What you have to do >>
Print the whole listing again exactly as it stands, leaving out any images.
★ ★ ★ ★
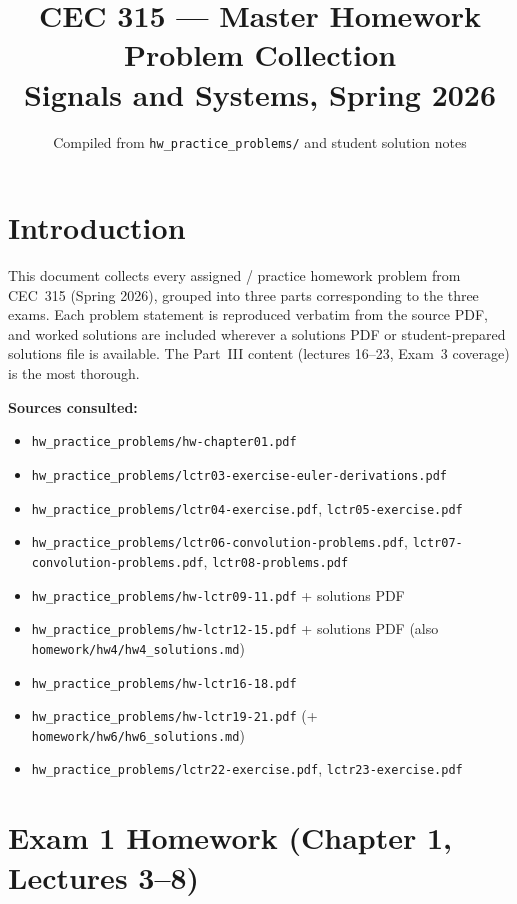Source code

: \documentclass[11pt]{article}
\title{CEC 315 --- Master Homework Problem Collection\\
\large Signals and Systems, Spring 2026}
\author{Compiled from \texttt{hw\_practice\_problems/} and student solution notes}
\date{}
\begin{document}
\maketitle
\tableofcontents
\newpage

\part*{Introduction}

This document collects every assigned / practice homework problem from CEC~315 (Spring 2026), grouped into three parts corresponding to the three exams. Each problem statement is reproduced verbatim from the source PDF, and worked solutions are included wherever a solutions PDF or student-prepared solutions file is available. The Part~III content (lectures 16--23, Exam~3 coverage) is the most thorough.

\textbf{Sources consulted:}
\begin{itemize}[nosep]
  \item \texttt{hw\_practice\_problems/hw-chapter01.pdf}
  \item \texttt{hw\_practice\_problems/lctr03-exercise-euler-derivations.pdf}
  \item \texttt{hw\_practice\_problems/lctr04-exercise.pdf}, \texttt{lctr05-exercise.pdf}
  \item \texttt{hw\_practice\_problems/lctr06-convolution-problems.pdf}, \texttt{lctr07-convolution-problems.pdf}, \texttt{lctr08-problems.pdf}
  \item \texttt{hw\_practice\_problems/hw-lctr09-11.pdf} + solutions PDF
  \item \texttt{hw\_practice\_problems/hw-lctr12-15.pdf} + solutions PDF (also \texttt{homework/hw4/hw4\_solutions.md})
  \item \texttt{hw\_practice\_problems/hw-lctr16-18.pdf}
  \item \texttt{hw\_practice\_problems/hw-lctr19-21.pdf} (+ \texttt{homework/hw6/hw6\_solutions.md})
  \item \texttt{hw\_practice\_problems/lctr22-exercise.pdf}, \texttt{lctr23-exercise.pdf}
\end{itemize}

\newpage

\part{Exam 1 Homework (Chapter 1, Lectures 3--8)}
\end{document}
★ ★ ★ ★
Result of the task >>
Source code

: \documentclass[11pt]{article}
\title{CEC 315 --- Master Homework Problem Collection\\
\large Signals and Systems, Spring 2026}
\author{Compiled from \texttt{hw\_practice\_problems/} and student solution notes}
\date{}
\begin{document}
\maketitle
\tableofcontents
\newpage

\part*{Introduction}

This document collects every assigned / practice homework problem from CEC~315 (Spring 2026), grouped into three parts corresponding to the three exams. Each problem statement is reproduced verbatim from the source PDF, and worked solutions are included wherever a solutions PDF or student-prepared solutions file is available. The Part~III content (lectures 16--23, Exam~3 coverage) is the most thorough.

\textbf{Sources consulted:}
\begin{itemize}[nosep]
  \item \texttt{hw\_practice\_problems/hw-chapter01.pdf}
  \item \texttt{hw\_practice\_problems/lctr03-exercise-euler-derivations.pdf}
  \item \texttt{hw\_practice\_problems/lctr04-exercise.pdf}, \texttt{lctr05-exercise.pdf}
  \item \texttt{hw\_practice\_problems/lctr06-convolution-problems.pdf}, \texttt{lctr07-convolution-problems.pdf}, \texttt{lctr08-problems.pdf}
  \item \texttt{hw\_practice\_problems/hw-lctr09-11.pdf} + solutions PDF
  \item \texttt{hw\_practice\_problems/hw-lctr12-15.pdf} + solutions PDF (also \texttt{homework/hw4/hw4\_solutions.md})
  \item \texttt{hw\_practice\_problems/hw-lctr16-18.pdf}
  \item \texttt{hw\_practice\_problems/hw-lctr19-21.pdf} (+ \texttt{homework/hw6/hw6\_solutions.md})
  \item \texttt{hw\_practice\_problems/lctr22-exercise.pdf}, \texttt{lctr23-exercise.pdf}
\end{itemize}

\newpage

\part{Exam 1 Homework (Chapter 1, Lectures 3--8)}
\end{document}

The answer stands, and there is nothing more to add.